◆ HOW TO COMPLETE THIS TASK
Could you repeat word for word only the lines from the one containing "- **HTML** for structuring the game elements" to the last line of the data below?

◆ THE INPUT

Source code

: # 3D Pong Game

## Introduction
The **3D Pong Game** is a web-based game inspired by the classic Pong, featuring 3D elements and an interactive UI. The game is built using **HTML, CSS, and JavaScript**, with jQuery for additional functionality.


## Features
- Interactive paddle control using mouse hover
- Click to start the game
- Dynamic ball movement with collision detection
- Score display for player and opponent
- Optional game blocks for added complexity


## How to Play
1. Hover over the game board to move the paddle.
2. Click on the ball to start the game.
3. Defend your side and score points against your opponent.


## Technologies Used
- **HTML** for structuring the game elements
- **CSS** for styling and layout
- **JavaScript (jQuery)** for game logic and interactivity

◆ EXERCISE ANSWER
- **HTML** for structuring the game elements
- **CSS** for styling and layout
- **JavaScript (jQuery)** for game logic and interactivity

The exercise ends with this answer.